Saturday, April 3, 2010

Easter at Luba's

Luba's Paska (Easter bread) and red eggs (right).

My Easter window, with calla lilies from Severodonestk (my next blog will tell the story!).

On Saturday, while Luba was baking, a wild hail storm hit Starobilsk, knocking out power and sending Sergei and me outside to take photos. Hard to get a sense of it here, but that's hail on the ground, not snow. The sun came out briefly during the storm and splayed a lovely rainbow across the sky. It didn't last long, so I felt lucky to have seen it. A goodluck charm. Then it was back to grey and rain and hail. The lights came on about an hour later, and Luba went on with her Paska cooking.

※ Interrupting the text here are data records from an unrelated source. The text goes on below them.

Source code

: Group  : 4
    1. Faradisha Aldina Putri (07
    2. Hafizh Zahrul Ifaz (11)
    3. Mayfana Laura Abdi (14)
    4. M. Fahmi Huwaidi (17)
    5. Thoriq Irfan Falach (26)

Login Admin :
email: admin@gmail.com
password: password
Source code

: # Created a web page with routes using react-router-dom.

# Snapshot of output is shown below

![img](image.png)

Easter Sunday: Luba wakes me at 4:30 am, and we head out the door for church (the ancient monestary, now a nunnery) with our Easter basket. I thought we were going to walk (it's not far from the university and town center), but I was glad to see that Sergei was driving us. The church looked glorious, brighter than usual, as if a chorus of angels was beaming down on it. I prayed in silence, naming every family member and friends. Luba made the sign of the cross several times, lit a candle in remembrance of loved ones, then joined more than a dozen people out in the monestary courtyard, where she spread out some of the Paska and eggs, and a little bottle of cognac. We waited for the priest. He came by a few minutes later with a bucket of (holy) water and a bunch of pussy willows (I think they were), and sprayed our bowed and covered heads with water. "Christ has Risen," he intoned, and the crowd did likewise, three times. That was it! No mass, no sermon, no readings from screiptures, no music. Just being blessed. Same as last year, when I went with Valya in Chernigov. For me the simplicity of it seemed sacred, deeply personal.

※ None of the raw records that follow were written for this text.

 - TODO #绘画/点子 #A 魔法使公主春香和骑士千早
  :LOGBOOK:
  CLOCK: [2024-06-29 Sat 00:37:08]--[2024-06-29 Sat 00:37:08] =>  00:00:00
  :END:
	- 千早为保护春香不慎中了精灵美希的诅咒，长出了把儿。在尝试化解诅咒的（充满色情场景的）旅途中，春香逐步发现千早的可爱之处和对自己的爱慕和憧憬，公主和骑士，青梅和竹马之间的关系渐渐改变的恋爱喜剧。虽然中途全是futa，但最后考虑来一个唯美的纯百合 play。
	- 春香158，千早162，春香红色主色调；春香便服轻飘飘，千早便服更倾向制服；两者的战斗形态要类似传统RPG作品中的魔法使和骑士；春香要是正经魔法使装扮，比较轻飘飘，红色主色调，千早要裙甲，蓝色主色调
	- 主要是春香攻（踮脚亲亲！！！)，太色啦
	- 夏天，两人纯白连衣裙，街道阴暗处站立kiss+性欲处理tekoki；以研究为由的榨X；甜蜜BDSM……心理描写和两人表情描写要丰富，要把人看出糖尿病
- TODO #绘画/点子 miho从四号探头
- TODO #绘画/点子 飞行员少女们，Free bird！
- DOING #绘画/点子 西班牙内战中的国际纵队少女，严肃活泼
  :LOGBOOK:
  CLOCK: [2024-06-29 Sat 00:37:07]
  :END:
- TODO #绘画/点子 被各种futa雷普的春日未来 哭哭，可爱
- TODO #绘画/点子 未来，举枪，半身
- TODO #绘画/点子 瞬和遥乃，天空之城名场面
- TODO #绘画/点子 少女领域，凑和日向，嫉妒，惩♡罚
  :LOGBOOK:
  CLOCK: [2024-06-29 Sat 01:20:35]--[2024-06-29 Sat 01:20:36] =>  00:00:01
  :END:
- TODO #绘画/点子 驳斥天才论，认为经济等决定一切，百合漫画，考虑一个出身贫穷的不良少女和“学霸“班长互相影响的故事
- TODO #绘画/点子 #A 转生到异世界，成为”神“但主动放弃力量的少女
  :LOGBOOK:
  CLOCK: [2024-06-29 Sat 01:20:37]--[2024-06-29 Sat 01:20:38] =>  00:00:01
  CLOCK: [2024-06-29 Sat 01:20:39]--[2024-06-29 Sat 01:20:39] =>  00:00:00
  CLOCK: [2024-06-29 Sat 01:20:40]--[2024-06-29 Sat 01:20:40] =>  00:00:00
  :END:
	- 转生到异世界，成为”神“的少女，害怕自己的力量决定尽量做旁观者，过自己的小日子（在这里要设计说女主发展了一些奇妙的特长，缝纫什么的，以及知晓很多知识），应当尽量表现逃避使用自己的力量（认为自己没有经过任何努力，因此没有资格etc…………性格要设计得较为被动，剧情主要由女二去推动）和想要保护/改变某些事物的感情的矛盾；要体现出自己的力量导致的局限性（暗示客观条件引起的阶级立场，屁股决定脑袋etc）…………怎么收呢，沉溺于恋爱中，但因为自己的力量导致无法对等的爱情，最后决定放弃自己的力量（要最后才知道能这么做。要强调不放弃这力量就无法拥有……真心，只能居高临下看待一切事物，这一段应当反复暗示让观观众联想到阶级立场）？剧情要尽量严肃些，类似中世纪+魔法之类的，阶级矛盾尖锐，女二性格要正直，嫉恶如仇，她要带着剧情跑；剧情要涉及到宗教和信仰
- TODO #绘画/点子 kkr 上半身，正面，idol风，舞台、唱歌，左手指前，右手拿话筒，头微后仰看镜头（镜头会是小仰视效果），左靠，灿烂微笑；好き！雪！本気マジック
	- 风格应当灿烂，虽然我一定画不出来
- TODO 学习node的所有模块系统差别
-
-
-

Luba and I walked out the church to a waiting Sergei. I think we both felt truly blessed. I wondered why Sergei didn't join us but it seems that women predominate in celebrating these traditions and rituals. We went home, had our Easter breakfast, including 3 toasts with the blessed cognac, and then went back to bed for a few hours. It turned into a day of rest and relaxation.

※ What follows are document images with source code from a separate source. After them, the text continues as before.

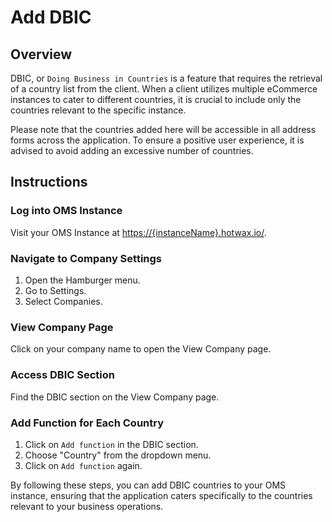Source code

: # Add DBIC

## Overview
DBIC, or `Doing Business in Countries` is a feature that requires the retrieval of a country list from the client. When a client utilizes multiple eCommerce instances to cater to different countries, it is crucial to include only the countries relevant to the specific instance. 

Please note that the countries added here will be accessible in all address forms across the application. To ensure a positive user experience, it is advised to avoid adding an excessive number of countries.

## Instructions

### Log into OMS Instance

Visit your OMS Instance at [https://{instanceName}.hotwax.io/](https://{instanceName}.hotwax.io/).

### Navigate to Company Settings

1. Open the Hamburger menu.
2. Go to Settings.
3. Select Companies.

### View Company Page

Click on your company name to open the View Company page.

### Access DBIC Section

Find the DBIC section on the View Company page.

### Add Function for Each Country

1. Click on `Add function` in the DBIC section.
2. Choose "Country" from the dropdown menu.
3. Click on `Add function` again.


By following these steps, you can  add DBIC countries to your OMS instance, ensuring that the application caters specifically to the countries relevant to your business operations.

Luba and I (dictionary in hand) sat outside in the late afternnoon, basking in the setting sun, practicing my Russian conversation. We talked about her garden, the things she was going to plant. Aren't you working in your garden today, I asked . No, not on Easter Sunday. Tomorrow.
I feel more comfortable with the language, not that I'm much more proficient, just more at ease.
It's that magic one year mark that more seasoned PCVs tell about. The PCVs in my Group 36 are coming full circle, celebrating a year in Ukraine on April 1, getting more comfortable, observing our second Easter, another spring. We begin again, our second year in a country we have come to love. Rebirth, voshroshdaynia, in a rough transliteration of the Russian word.